• _ACTION ITEM_
Without including any images, output the listing below exactly.

-------- THE DATA

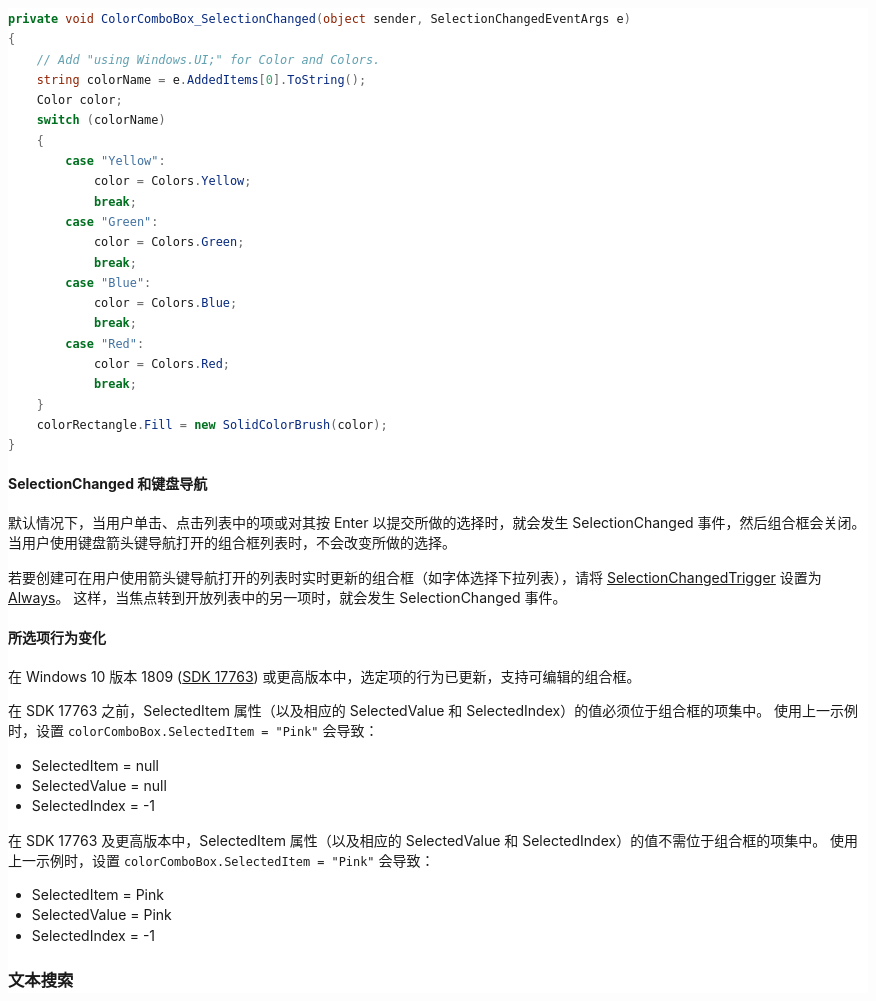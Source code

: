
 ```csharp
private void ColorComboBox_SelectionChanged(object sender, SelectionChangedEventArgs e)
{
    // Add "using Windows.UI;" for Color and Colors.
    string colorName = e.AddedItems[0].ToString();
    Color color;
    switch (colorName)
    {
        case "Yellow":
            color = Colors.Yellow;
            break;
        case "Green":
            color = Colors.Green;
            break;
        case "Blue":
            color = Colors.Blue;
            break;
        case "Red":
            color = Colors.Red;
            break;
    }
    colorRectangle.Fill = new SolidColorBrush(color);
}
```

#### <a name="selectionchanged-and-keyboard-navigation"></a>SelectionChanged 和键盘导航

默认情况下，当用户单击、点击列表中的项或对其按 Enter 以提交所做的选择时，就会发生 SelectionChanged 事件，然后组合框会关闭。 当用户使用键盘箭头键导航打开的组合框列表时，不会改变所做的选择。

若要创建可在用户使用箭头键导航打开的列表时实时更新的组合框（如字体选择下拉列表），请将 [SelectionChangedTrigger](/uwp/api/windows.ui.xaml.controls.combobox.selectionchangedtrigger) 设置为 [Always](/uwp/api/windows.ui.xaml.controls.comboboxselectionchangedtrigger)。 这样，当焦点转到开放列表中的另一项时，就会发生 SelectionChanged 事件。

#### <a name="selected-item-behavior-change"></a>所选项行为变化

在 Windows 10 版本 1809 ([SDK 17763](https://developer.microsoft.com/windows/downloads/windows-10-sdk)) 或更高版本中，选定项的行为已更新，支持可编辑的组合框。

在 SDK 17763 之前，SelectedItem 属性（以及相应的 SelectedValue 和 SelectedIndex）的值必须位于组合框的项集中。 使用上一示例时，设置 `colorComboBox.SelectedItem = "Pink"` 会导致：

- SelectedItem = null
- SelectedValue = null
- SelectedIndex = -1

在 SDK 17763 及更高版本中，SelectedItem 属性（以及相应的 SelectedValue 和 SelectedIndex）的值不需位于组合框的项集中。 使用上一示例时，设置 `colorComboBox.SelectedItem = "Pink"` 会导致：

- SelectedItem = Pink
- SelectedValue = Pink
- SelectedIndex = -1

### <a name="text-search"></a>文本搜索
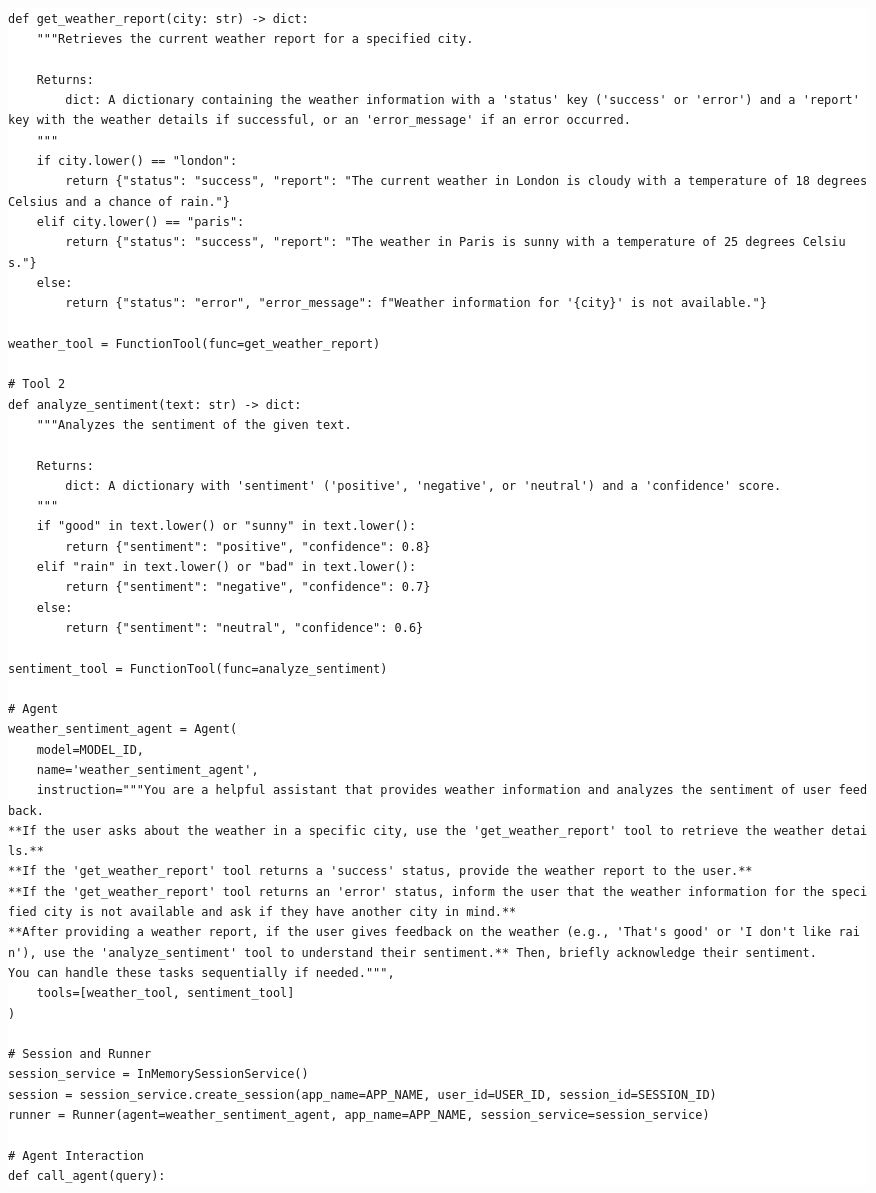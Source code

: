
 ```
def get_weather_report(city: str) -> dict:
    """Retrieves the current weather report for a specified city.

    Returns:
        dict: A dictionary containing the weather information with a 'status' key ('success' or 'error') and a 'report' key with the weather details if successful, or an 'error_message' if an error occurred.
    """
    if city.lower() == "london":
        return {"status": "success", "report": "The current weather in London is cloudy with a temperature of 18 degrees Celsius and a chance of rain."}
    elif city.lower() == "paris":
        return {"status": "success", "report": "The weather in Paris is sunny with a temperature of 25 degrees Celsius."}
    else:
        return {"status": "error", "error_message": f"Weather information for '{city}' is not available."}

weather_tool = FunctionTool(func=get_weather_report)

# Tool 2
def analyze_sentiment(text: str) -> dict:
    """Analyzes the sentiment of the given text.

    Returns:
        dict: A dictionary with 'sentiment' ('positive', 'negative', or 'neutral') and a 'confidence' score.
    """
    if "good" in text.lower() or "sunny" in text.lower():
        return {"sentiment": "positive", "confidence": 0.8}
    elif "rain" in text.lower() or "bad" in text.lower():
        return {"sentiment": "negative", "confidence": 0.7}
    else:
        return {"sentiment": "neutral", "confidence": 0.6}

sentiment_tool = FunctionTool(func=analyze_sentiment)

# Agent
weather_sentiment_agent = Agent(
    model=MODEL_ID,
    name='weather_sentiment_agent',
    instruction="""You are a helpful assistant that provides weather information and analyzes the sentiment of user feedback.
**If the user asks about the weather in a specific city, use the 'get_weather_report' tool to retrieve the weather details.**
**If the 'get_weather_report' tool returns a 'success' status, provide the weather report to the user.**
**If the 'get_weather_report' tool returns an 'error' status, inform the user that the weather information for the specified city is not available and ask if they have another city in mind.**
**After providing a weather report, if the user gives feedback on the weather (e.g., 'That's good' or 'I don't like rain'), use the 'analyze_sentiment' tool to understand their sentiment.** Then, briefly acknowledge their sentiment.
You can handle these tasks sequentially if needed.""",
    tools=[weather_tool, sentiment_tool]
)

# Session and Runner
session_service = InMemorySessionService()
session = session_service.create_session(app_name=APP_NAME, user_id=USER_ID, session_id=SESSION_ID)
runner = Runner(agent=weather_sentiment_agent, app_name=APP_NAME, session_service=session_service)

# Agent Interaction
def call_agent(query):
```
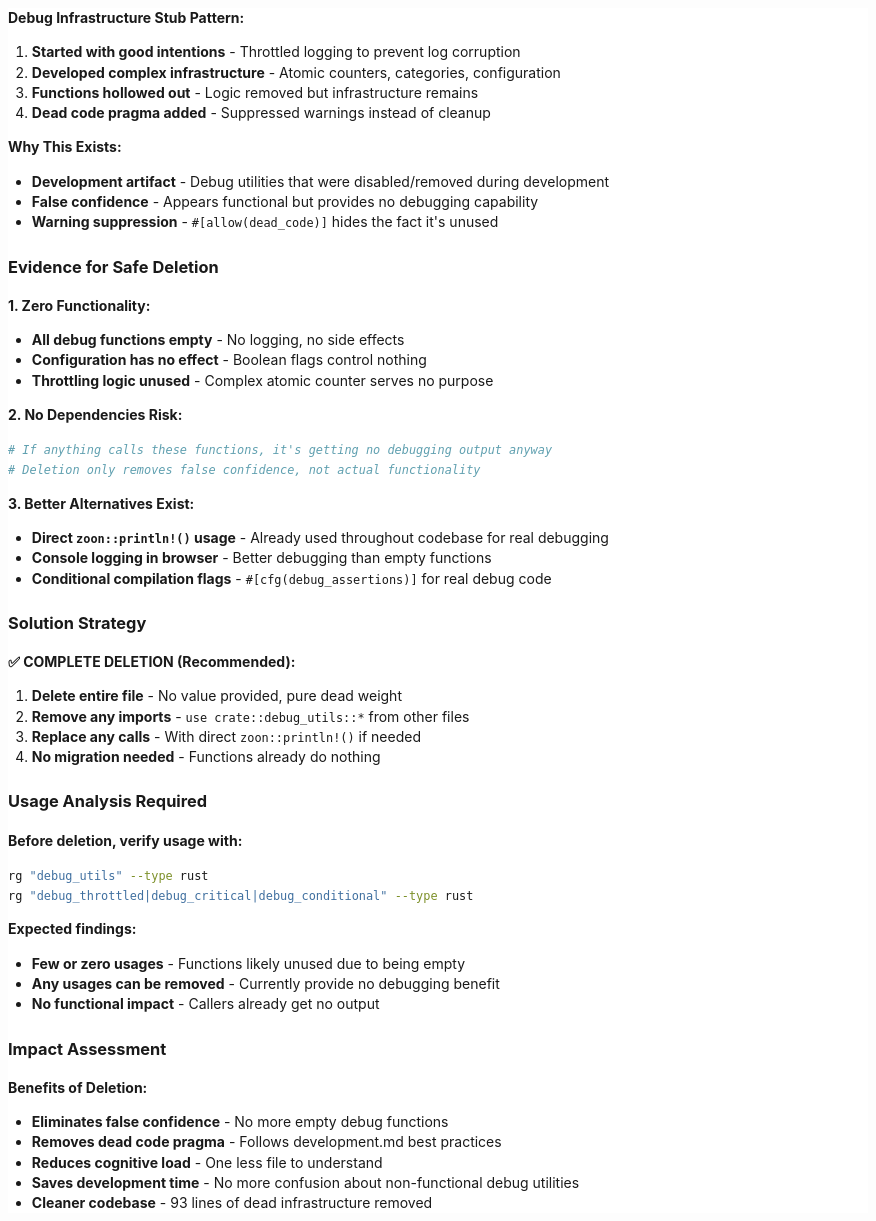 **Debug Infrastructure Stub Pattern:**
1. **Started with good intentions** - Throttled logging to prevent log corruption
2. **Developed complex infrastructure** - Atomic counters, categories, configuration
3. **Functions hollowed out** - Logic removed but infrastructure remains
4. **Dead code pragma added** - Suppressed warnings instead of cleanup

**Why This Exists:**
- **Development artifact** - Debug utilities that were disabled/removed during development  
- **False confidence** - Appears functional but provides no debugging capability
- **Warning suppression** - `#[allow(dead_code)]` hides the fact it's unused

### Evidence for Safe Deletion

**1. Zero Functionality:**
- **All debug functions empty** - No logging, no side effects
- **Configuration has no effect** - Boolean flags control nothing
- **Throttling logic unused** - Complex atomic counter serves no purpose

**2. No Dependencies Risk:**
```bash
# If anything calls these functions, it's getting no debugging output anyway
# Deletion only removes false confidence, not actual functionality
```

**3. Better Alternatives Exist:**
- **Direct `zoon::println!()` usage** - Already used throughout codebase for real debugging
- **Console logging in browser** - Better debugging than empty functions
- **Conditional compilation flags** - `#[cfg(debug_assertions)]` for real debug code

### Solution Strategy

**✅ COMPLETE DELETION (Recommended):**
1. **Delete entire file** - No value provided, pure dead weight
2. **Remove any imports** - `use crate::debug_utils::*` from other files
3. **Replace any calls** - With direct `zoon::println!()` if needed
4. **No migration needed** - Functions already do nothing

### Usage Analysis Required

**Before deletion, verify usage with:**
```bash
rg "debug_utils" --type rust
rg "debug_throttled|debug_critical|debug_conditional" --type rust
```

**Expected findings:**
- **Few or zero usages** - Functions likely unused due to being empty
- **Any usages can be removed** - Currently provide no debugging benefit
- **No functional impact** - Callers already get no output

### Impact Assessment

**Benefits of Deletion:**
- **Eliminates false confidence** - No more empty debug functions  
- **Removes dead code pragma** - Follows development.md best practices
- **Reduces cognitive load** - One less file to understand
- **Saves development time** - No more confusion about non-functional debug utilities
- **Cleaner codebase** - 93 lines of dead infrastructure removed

----------------

• _RESPONSE TO THIS TASK_
Source code

:
 ```csharp
private void ColorComboBox_SelectionChanged(object sender, SelectionChangedEventArgs e)
{
    // Add "using Windows.UI;" for Color and Colors.
    string colorName = e.AddedItems[0].ToString();
    Color color;
    switch (colorName)
    {
        case "Yellow":
            color = Colors.Yellow;
            break;
        case "Green":
            color = Colors.Green;
            break;
        case "Blue":
            color = Colors.Blue;
            break;
        case "Red":
            color = Colors.Red;
            break;
    }
    colorRectangle.Fill = new SolidColorBrush(color);
}
```

#### <a name="selectionchanged-and-keyboard-navigation"></a>SelectionChanged 和键盘导航

默认情况下，当用户单击、点击列表中的项或对其按 Enter 以提交所做的选择时，就会发生 SelectionChanged 事件，然后组合框会关闭。 当用户使用键盘箭头键导航打开的组合框列表时，不会改变所做的选择。

若要创建可在用户使用箭头键导航打开的列表时实时更新的组合框（如字体选择下拉列表），请将 [SelectionChangedTrigger](/uwp/api/windows.ui.xaml.controls.combobox.selectionchangedtrigger) 设置为 [Always](/uwp/api/windows.ui.xaml.controls.comboboxselectionchangedtrigger)。 这样，当焦点转到开放列表中的另一项时，就会发生 SelectionChanged 事件。

#### <a name="selected-item-behavior-change"></a>所选项行为变化

在 Windows 10 版本 1809 ([SDK 17763](https://developer.microsoft.com/windows/downloads/windows-10-sdk)) 或更高版本中，选定项的行为已更新，支持可编辑的组合框。

在 SDK 17763 之前，SelectedItem 属性（以及相应的 SelectedValue 和 SelectedIndex）的值必须位于组合框的项集中。 使用上一示例时，设置 `colorComboBox.SelectedItem = "Pink"` 会导致：

- SelectedItem = null
- SelectedValue = null
- SelectedIndex = -1

在 SDK 17763 及更高版本中，SelectedItem 属性（以及相应的 SelectedValue 和 SelectedIndex）的值不需位于组合框的项集中。 使用上一示例时，设置 `colorComboBox.SelectedItem = "Pink"` 会导致：

- SelectedItem = Pink
- SelectedValue = Pink
- SelectedIndex = -1

### <a name="text-search"></a>文本搜索
Source code

:
 ```
def get_weather_report(city: str) -> dict:
    """Retrieves the current weather report for a specified city.

    Returns:
        dict: A dictionary containing the weather information with a 'status' key ('success' or 'error') and a 'report' key with the weather details if successful, or an 'error_message' if an error occurred.
    """
    if city.lower() == "london":
        return {"status": "success", "report": "The current weather in London is cloudy with a temperature of 18 degrees Celsius and a chance of rain."}
    elif city.lower() == "paris":
        return {"status": "success", "report": "The weather in Paris is sunny with a temperature of 25 degrees Celsius."}
    else:
        return {"status": "error", "error_message": f"Weather information for '{city}' is not available."}

weather_tool = FunctionTool(func=get_weather_report)

# Tool 2
def analyze_sentiment(text: str) -> dict:
    """Analyzes the sentiment of the given text.

    Returns:
        dict: A dictionary with 'sentiment' ('positive', 'negative', or 'neutral') and a 'confidence' score.
    """
    if "good" in text.lower() or "sunny" in text.lower():
        return {"sentiment": "positive", "confidence": 0.8}
    elif "rain" in text.lower() or "bad" in text.lower():
        return {"sentiment": "negative", "confidence": 0.7}
    else:
        return {"sentiment": "neutral", "confidence": 0.6}

sentiment_tool = FunctionTool(func=analyze_sentiment)

# Agent
weather_sentiment_agent = Agent(
    model=MODEL_ID,
    name='weather_sentiment_agent',
    instruction="""You are a helpful assistant that provides weather information and analyzes the sentiment of user feedback.
**If the user asks about the weather in a specific city, use the 'get_weather_report' tool to retrieve the weather details.**
**If the 'get_weather_report' tool returns a 'success' status, provide the weather report to the user.**
**If the 'get_weather_report' tool returns an 'error' status, inform the user that the weather information for the specified city is not available and ask if they have another city in mind.**
**After providing a weather report, if the user gives feedback on the weather (e.g., 'That's good' or 'I don't like rain'), use the 'analyze_sentiment' tool to understand their sentiment.** Then, briefly acknowledge their sentiment.
You can handle these tasks sequentially if needed.""",
    tools=[weather_tool, sentiment_tool]
)

# Session and Runner
session_service = InMemorySessionService()
session = session_service.create_session(app_name=APP_NAME, user_id=USER_ID, session_id=SESSION_ID)
runner = Runner(agent=weather_sentiment_agent, app_name=APP_NAME, session_service=session_service)

# Agent Interaction
def call_agent(query):
```
 **Debug Infrastructure Stub Pattern:**
1. **Started with good intentions** - Throttled logging to prevent log corruption
2. **Developed complex infrastructure** - Atomic counters, categories, configuration
3. **Functions hollowed out** - Logic removed but infrastructure remains
4. **Dead code pragma added** - Suppressed warnings instead of cleanup

**Why This Exists:**
- **Development artifact** - Debug utilities that were disabled/removed during development  
- **False confidence** - Appears functional but provides no debugging capability
- **Warning suppression** - `#[allow(dead_code)]` hides the fact it's unused

### Evidence for Safe Deletion

**1. Zero Functionality:**
- **All debug functions empty** - No logging, no side effects
- **Configuration has no effect** - Boolean flags control nothing
- **Throttling logic unused** - Complex atomic counter serves no purpose

**2. No Dependencies Risk:**
```bash
# If anything calls these functions, it's getting no debugging output anyway
# Deletion only removes false confidence, not actual functionality
```

**3. Better Alternatives Exist:**
- **Direct `zoon::println!()` usage** - Already used throughout codebase for real debugging
- **Console logging in browser** - Better debugging than empty functions
- **Conditional compilation flags** - `#[cfg(debug_assertions)]` for real debug code

### Solution Strategy

**✅ COMPLETE DELETION (Recommended):**
1. **Delete entire file** - No value provided, pure dead weight
2. **Remove any imports** - `use crate::debug_utils::*` from other files
3. **Replace any calls** - With direct `zoon::println!()` if needed
4. **No migration needed** - Functions already do nothing

### Usage Analysis Required

**Before deletion, verify usage with:**
```bash
rg "debug_utils" --type rust
rg "debug_throttled|debug_critical|debug_conditional" --type rust
```

**Expected findings:**
- **Few or zero usages** - Functions likely unused due to being empty
- **Any usages can be removed** - Currently provide no debugging benefit
- **No functional impact** - Callers already get no output

### Impact Assessment

**Benefits of Deletion:**
- **Eliminates false confidence** - No more empty debug functions  
- **Removes dead code pragma** - Follows development.md best practices
- **Reduces cognitive load** - One less file to understand
- **Saves development time** - No more confusion about non-functional debug utilities
- **Cleaner codebase** - 93 lines of dead infrastructure removed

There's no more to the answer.